**Work to complete**
Although the data below holds other lines too, output only those from the line with "Nombres, apellidos, y" up to and including the line with "de un Libro.", exactly as they appear.

**Provided records**
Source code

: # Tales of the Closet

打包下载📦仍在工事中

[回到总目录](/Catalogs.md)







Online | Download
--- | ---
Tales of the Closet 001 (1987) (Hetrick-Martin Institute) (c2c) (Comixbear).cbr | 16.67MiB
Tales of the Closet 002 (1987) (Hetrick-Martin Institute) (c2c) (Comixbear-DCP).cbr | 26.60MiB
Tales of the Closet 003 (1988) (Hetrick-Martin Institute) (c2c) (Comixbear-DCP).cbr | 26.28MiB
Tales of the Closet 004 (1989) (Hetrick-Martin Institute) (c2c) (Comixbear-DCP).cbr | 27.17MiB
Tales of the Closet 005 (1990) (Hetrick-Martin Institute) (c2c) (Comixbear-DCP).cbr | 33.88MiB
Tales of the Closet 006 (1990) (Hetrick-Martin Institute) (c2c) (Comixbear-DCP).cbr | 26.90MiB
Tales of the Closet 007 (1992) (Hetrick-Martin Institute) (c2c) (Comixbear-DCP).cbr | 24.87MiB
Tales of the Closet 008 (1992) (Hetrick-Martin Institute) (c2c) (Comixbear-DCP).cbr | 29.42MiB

* * *

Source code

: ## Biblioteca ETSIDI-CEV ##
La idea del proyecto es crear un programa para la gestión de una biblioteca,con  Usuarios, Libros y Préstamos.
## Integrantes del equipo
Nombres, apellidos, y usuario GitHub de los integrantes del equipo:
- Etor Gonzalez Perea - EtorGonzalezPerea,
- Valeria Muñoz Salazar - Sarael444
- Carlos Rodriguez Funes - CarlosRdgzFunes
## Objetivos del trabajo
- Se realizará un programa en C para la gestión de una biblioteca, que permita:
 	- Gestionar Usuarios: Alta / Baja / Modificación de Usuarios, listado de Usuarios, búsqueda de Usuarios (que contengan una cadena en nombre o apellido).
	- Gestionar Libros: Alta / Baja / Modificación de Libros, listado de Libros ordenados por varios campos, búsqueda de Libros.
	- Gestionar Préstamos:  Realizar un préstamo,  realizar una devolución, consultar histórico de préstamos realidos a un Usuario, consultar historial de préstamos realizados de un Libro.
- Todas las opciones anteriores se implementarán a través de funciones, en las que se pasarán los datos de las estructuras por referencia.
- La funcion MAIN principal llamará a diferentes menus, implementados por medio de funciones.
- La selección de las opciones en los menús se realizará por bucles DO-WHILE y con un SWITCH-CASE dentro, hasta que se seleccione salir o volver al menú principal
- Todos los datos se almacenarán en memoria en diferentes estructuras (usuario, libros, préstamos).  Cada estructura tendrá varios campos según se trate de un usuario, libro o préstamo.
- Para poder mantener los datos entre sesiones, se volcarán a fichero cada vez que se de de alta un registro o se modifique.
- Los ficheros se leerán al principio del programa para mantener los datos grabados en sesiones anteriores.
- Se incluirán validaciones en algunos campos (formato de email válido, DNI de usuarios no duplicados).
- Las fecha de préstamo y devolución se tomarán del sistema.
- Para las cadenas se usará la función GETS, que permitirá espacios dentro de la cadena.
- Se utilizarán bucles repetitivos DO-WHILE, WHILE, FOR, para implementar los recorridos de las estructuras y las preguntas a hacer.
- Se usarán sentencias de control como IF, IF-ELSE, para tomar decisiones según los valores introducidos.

...

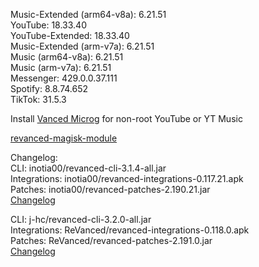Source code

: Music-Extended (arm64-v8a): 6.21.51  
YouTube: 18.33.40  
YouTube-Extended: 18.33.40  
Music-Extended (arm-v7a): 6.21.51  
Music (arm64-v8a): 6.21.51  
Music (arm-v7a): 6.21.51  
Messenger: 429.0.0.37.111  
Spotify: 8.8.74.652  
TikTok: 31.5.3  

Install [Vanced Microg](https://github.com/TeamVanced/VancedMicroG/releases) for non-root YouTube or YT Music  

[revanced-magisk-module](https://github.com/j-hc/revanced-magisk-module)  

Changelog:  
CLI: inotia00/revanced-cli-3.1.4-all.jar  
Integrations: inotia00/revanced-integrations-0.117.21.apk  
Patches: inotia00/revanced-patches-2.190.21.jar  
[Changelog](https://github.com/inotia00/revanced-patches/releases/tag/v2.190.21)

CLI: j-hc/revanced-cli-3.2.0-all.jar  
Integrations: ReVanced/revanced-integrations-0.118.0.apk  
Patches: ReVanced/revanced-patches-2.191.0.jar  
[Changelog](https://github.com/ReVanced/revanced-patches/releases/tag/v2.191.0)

**Output of the exercise**
Nombres, apellidos, y usuario GitHub de los integrantes del equipo:
- Etor Gonzalez Perea - EtorGonzalezPerea,
- Valeria Muñoz Salazar - Sarael444
- Carlos Rodriguez Funes - CarlosRdgzFunes
## Objetivos del trabajo
- Se realizará un programa en C para la gestión de una biblioteca, que permita:
 	- Gestionar Usuarios: Alta / Baja / Modificación de Usuarios, listado de Usuarios, búsqueda de Usuarios (que contengan una cadena en nombre o apellido).
	- Gestionar Libros: Alta / Baja / Modificación de Libros, listado de Libros ordenados por varios campos, búsqueda de Libros.
	- Gestionar Préstamos:  Realizar un préstamo,  realizar una devolución, consultar histórico de préstamos realidos a un Usuario, consultar historial de préstamos realizados de un Libro.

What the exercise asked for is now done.